* Requirement *
Set down, exactly, every line from the top of the listing through the one holding "И здесь важно".

* Dataset entries *
——————

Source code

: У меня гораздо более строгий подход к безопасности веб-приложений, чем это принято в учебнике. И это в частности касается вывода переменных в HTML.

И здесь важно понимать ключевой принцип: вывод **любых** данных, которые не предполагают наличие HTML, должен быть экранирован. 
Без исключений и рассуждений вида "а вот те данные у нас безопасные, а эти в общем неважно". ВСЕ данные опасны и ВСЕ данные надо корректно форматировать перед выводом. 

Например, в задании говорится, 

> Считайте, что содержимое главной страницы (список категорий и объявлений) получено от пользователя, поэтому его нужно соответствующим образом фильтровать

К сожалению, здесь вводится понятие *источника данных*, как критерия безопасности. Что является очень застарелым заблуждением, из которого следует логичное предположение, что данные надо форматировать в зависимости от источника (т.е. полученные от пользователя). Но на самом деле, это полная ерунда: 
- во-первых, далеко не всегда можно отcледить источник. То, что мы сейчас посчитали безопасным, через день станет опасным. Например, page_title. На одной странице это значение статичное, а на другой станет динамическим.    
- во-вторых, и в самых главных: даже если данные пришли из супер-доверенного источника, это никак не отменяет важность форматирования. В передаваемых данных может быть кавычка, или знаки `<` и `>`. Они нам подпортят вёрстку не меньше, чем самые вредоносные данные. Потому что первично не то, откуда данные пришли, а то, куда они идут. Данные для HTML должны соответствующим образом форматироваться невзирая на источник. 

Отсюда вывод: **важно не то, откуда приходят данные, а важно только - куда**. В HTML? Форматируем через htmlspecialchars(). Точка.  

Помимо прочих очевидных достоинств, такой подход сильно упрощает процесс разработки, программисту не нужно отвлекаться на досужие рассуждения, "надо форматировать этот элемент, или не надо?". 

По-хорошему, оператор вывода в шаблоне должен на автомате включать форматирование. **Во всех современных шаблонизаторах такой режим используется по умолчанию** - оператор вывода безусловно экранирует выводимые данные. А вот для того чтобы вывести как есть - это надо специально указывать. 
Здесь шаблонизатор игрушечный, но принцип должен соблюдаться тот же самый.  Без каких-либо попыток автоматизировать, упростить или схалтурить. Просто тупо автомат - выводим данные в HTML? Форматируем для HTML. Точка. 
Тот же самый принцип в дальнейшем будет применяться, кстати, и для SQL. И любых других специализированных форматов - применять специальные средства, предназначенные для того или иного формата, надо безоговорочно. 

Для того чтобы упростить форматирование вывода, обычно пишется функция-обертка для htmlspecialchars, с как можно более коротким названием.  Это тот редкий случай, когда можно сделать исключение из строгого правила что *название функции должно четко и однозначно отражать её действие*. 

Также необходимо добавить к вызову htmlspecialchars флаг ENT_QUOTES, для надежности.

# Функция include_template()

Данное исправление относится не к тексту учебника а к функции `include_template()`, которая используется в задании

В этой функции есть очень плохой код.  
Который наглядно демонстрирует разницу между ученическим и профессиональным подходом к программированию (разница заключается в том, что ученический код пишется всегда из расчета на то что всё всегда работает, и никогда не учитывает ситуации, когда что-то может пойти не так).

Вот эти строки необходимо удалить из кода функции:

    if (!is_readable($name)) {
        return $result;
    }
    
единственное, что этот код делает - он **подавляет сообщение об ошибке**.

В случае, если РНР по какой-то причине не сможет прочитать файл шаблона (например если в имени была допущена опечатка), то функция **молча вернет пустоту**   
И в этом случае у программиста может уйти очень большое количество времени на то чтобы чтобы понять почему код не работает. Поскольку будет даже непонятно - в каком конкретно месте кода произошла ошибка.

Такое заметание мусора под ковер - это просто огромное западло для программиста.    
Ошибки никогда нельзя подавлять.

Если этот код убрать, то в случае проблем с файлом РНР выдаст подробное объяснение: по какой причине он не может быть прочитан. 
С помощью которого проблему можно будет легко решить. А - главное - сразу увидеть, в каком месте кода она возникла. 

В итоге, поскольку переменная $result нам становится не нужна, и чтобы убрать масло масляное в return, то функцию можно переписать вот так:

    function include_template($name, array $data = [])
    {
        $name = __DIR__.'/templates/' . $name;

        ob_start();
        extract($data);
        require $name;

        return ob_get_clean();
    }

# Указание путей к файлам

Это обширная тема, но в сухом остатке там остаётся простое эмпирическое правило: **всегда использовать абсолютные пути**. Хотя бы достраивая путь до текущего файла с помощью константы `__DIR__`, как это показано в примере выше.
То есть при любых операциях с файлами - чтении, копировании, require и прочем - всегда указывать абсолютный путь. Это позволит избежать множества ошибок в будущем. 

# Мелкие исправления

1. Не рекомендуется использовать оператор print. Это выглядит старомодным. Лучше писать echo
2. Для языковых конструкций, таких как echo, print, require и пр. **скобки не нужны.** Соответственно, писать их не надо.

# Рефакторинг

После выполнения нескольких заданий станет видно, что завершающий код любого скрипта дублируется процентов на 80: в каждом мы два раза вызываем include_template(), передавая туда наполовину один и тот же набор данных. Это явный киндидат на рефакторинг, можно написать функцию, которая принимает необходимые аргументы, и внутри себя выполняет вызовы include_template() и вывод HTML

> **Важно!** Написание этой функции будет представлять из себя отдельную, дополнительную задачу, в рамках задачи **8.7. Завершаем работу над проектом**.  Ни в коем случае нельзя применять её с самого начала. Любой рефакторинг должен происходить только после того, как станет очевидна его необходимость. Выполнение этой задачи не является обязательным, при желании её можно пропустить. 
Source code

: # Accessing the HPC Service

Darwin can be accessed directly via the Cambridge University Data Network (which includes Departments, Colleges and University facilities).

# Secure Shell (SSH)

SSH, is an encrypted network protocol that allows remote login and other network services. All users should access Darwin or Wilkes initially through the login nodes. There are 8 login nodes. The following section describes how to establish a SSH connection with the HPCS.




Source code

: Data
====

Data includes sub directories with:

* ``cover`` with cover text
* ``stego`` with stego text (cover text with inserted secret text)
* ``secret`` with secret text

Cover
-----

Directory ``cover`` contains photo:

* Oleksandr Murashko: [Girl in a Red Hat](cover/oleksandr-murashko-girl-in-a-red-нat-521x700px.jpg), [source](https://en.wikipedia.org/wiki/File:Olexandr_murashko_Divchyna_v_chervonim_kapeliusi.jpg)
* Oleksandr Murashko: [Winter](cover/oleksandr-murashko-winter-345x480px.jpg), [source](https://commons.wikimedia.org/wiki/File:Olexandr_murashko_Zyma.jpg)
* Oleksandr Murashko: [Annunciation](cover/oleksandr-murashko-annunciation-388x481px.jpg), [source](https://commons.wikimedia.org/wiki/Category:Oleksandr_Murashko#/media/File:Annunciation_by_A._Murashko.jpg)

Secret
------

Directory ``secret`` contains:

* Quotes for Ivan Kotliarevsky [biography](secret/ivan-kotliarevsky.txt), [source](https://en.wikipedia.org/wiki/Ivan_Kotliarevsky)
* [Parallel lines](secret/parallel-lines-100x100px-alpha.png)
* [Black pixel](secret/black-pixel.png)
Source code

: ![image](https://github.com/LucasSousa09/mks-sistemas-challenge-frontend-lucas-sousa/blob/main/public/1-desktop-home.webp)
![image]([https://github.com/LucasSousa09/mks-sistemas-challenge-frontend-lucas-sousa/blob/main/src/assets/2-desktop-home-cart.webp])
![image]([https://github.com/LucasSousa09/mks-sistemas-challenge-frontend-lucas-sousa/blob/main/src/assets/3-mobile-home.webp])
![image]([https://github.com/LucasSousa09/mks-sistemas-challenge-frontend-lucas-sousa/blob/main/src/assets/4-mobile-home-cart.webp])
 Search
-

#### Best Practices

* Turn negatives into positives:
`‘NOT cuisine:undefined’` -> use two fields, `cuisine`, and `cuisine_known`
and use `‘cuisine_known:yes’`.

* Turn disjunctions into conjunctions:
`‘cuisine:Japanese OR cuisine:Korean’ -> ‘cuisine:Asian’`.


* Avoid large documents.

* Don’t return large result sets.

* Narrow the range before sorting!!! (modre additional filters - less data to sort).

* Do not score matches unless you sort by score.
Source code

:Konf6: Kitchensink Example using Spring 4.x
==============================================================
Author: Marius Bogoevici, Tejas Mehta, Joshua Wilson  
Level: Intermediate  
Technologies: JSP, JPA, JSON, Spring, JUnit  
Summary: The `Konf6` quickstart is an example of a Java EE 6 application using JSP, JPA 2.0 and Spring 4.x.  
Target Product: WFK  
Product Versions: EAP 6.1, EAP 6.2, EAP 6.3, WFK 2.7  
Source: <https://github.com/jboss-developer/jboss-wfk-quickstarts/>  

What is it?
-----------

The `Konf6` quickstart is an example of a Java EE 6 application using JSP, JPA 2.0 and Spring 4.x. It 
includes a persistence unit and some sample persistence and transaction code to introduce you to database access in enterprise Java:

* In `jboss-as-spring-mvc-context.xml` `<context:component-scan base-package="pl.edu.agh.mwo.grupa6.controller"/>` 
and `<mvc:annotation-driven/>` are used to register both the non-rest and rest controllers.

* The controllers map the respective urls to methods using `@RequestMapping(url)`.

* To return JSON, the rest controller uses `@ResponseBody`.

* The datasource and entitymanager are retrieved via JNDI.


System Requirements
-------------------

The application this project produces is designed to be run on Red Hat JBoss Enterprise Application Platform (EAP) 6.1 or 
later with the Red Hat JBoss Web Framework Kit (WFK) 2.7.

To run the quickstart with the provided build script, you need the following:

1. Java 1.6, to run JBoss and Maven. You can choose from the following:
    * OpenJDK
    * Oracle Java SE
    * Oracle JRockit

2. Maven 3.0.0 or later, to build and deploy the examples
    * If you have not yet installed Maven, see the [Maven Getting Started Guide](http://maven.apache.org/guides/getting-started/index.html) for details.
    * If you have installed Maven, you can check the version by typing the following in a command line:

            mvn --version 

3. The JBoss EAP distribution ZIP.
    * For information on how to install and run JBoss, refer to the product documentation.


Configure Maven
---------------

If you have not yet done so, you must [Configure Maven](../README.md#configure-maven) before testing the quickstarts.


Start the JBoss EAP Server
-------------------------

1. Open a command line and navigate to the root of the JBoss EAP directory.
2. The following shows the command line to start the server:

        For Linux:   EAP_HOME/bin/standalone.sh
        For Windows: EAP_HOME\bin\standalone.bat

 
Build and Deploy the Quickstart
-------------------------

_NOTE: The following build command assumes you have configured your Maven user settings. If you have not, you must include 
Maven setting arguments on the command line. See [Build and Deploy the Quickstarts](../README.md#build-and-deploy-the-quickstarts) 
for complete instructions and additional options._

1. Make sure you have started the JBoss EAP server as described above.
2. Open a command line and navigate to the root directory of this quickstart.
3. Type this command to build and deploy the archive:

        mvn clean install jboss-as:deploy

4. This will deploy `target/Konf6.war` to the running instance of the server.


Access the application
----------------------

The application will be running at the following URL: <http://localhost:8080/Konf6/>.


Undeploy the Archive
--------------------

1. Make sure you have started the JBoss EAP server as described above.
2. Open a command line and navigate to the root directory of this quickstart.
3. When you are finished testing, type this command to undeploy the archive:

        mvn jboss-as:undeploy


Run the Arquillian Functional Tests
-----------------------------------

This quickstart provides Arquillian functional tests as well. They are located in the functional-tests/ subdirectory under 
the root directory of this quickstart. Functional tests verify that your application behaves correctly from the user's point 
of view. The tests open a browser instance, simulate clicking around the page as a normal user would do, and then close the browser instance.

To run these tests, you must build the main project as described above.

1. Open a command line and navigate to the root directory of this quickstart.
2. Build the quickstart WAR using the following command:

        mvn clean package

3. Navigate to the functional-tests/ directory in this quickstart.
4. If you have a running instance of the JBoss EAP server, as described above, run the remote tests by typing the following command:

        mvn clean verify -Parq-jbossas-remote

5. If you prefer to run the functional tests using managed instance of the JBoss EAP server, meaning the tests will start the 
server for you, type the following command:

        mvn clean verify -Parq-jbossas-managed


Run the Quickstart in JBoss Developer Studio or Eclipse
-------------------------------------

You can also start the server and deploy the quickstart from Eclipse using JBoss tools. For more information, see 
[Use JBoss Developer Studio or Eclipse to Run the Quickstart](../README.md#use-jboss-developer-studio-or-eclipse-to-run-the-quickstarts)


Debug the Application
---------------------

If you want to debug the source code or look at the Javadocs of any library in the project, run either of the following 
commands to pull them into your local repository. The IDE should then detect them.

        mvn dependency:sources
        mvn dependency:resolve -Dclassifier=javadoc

——————

* Task output *
Source code

: У меня гораздо более строгий подход к безопасности веб-приложений, чем это принято в учебнике. И это в частности касается вывода переменных в HTML.

И здесь важно понимать ключевой принцип: вывод **любых** данных, которые не предполагают наличие HTML, должен быть экранирован. 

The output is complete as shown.